Y seguí con la intención de mandar que abrieran. Pero el golpe
se repitió, y entonces, dejando el jarro, fui a abrir yo misma.
Fuera, brillaba la luna. El que venía no era el procurador. La
señorita me saltó al cuello, exclamando:
—¿Vive papá todavía?
—Sí, ángel mío —respondí. —¡Gracias a Dios que ha vuelto usted
con nosotros!
Ella quería ir sin descanso al cuarto del señor, pero yo la hice
sentarse un momento para que descansara, le di agua y le froté
el rostro con el delantal para que le salieran los colores.
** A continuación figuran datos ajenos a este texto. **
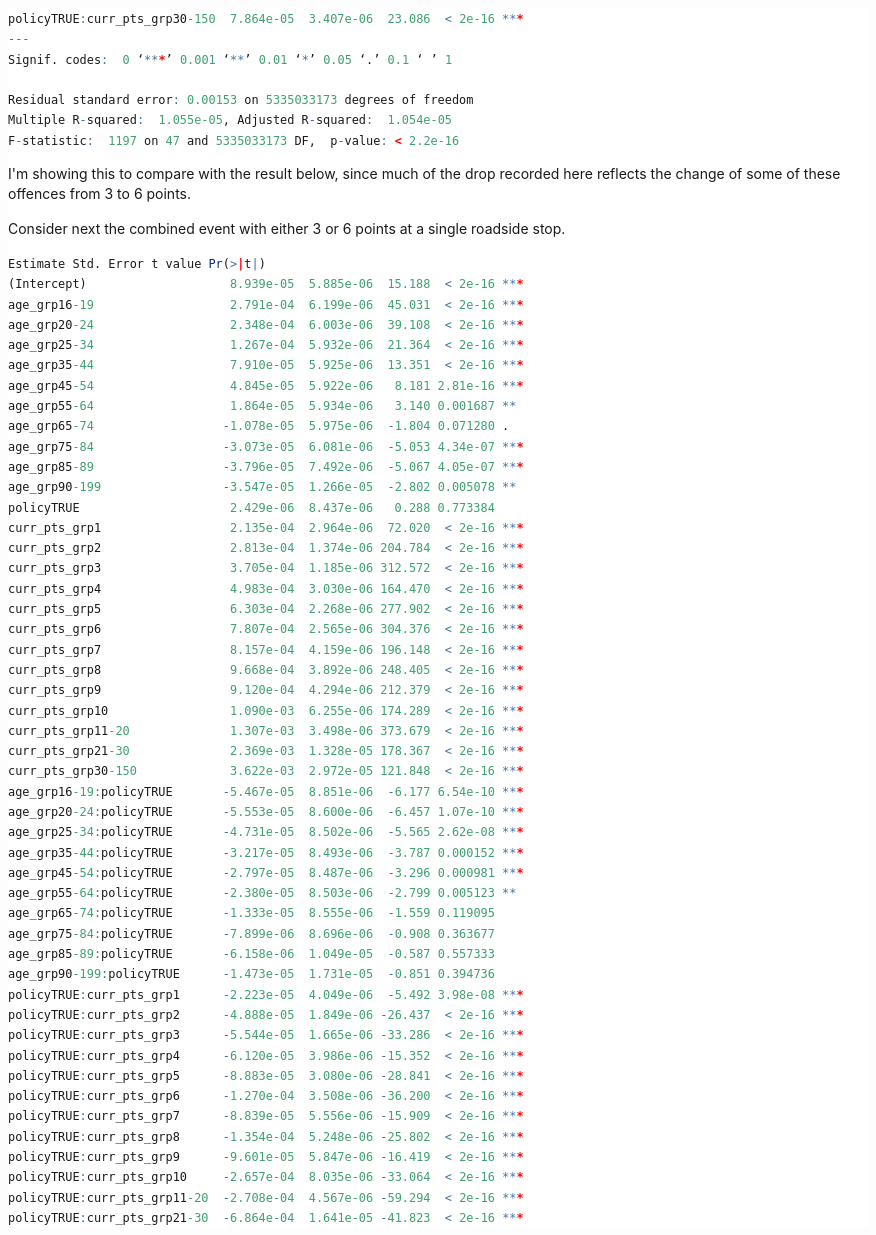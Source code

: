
 ```R
policyTRUE:curr_pts_grp30-150  7.864e-05  3.407e-06  23.086  < 2e-16 ***
---
Signif. codes:  0 ‘***’ 0.001 ‘**’ 0.01 ‘*’ 0.05 ‘.’ 0.1 ‘ ’ 1

Residual standard error: 0.00153 on 5335033173 degrees of freedom
Multiple R-squared:  1.055e-05,	Adjusted R-squared:  1.054e-05
F-statistic:  1197 on 47 and 5335033173 DF,  p-value: < 2.2e-16
```

I'm showing this to compare with the result below, since much of the drop recorded here reflects the change of some of these offences from 3 to 6 points.

Consider next the combined event with either 3 or 6 points at a single roadside stop.



```R
Estimate Std. Error t value Pr(>|t|)    
(Intercept)                    8.939e-05  5.885e-06  15.188  < 2e-16 ***
age_grp16-19                   2.791e-04  6.199e-06  45.031  < 2e-16 ***
age_grp20-24                   2.348e-04  6.003e-06  39.108  < 2e-16 ***
age_grp25-34                   1.267e-04  5.932e-06  21.364  < 2e-16 ***
age_grp35-44                   7.910e-05  5.925e-06  13.351  < 2e-16 ***
age_grp45-54                   4.845e-05  5.922e-06   8.181 2.81e-16 ***
age_grp55-64                   1.864e-05  5.934e-06   3.140 0.001687 **
age_grp65-74                  -1.078e-05  5.975e-06  -1.804 0.071280 .  
age_grp75-84                  -3.073e-05  6.081e-06  -5.053 4.34e-07 ***
age_grp85-89                  -3.796e-05  7.492e-06  -5.067 4.05e-07 ***
age_grp90-199                 -3.547e-05  1.266e-05  -2.802 0.005078 **
policyTRUE                     2.429e-06  8.437e-06   0.288 0.773384    
curr_pts_grp1                  2.135e-04  2.964e-06  72.020  < 2e-16 ***
curr_pts_grp2                  2.813e-04  1.374e-06 204.784  < 2e-16 ***
curr_pts_grp3                  3.705e-04  1.185e-06 312.572  < 2e-16 ***
curr_pts_grp4                  4.983e-04  3.030e-06 164.470  < 2e-16 ***
curr_pts_grp5                  6.303e-04  2.268e-06 277.902  < 2e-16 ***
curr_pts_grp6                  7.807e-04  2.565e-06 304.376  < 2e-16 ***
curr_pts_grp7                  8.157e-04  4.159e-06 196.148  < 2e-16 ***
curr_pts_grp8                  9.668e-04  3.892e-06 248.405  < 2e-16 ***
curr_pts_grp9                  9.120e-04  4.294e-06 212.379  < 2e-16 ***
curr_pts_grp10                 1.090e-03  6.255e-06 174.289  < 2e-16 ***
curr_pts_grp11-20              1.307e-03  3.498e-06 373.679  < 2e-16 ***
curr_pts_grp21-30              2.369e-03  1.328e-05 178.367  < 2e-16 ***
curr_pts_grp30-150             3.622e-03  2.972e-05 121.848  < 2e-16 ***
age_grp16-19:policyTRUE       -5.467e-05  8.851e-06  -6.177 6.54e-10 ***
age_grp20-24:policyTRUE       -5.553e-05  8.600e-06  -6.457 1.07e-10 ***
age_grp25-34:policyTRUE       -4.731e-05  8.502e-06  -5.565 2.62e-08 ***
age_grp35-44:policyTRUE       -3.217e-05  8.493e-06  -3.787 0.000152 ***
age_grp45-54:policyTRUE       -2.797e-05  8.487e-06  -3.296 0.000981 ***
age_grp55-64:policyTRUE       -2.380e-05  8.503e-06  -2.799 0.005123 **
age_grp65-74:policyTRUE       -1.333e-05  8.555e-06  -1.559 0.119095    
age_grp75-84:policyTRUE       -7.899e-06  8.696e-06  -0.908 0.363677    
age_grp85-89:policyTRUE       -6.158e-06  1.049e-05  -0.587 0.557333    
age_grp90-199:policyTRUE      -1.473e-05  1.731e-05  -0.851 0.394736    
policyTRUE:curr_pts_grp1      -2.223e-05  4.049e-06  -5.492 3.98e-08 ***
policyTRUE:curr_pts_grp2      -4.888e-05  1.849e-06 -26.437  < 2e-16 ***
policyTRUE:curr_pts_grp3      -5.544e-05  1.665e-06 -33.286  < 2e-16 ***
policyTRUE:curr_pts_grp4      -6.120e-05  3.986e-06 -15.352  < 2e-16 ***
policyTRUE:curr_pts_grp5      -8.883e-05  3.080e-06 -28.841  < 2e-16 ***
policyTRUE:curr_pts_grp6      -1.270e-04  3.508e-06 -36.200  < 2e-16 ***
policyTRUE:curr_pts_grp7      -8.839e-05  5.556e-06 -15.909  < 2e-16 ***
policyTRUE:curr_pts_grp8      -1.354e-04  5.248e-06 -25.802  < 2e-16 ***
policyTRUE:curr_pts_grp9      -9.601e-05  5.847e-06 -16.419  < 2e-16 ***
policyTRUE:curr_pts_grp10     -2.657e-04  8.035e-06 -33.064  < 2e-16 ***
policyTRUE:curr_pts_grp11-20  -2.708e-04  4.567e-06 -59.294  < 2e-16 ***
policyTRUE:curr_pts_grp21-30  -6.864e-04  1.641e-05 -41.823  < 2e-16 ***
```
Luego
añadí que convenía que entrara yo primero para anunciar su
llegada y le rogué que dijese que era feliz con el joven
Heathcliff. Al principio me miró con asombro, pero luego
comprendió.
No pude asistir a la entrevista de ella y su padre, así que me
quedé fuera y esperé un cuarto de hora, al cabo del cual me
atreví a entrar y acercarme al enfermo. Todo estaba tranquilo.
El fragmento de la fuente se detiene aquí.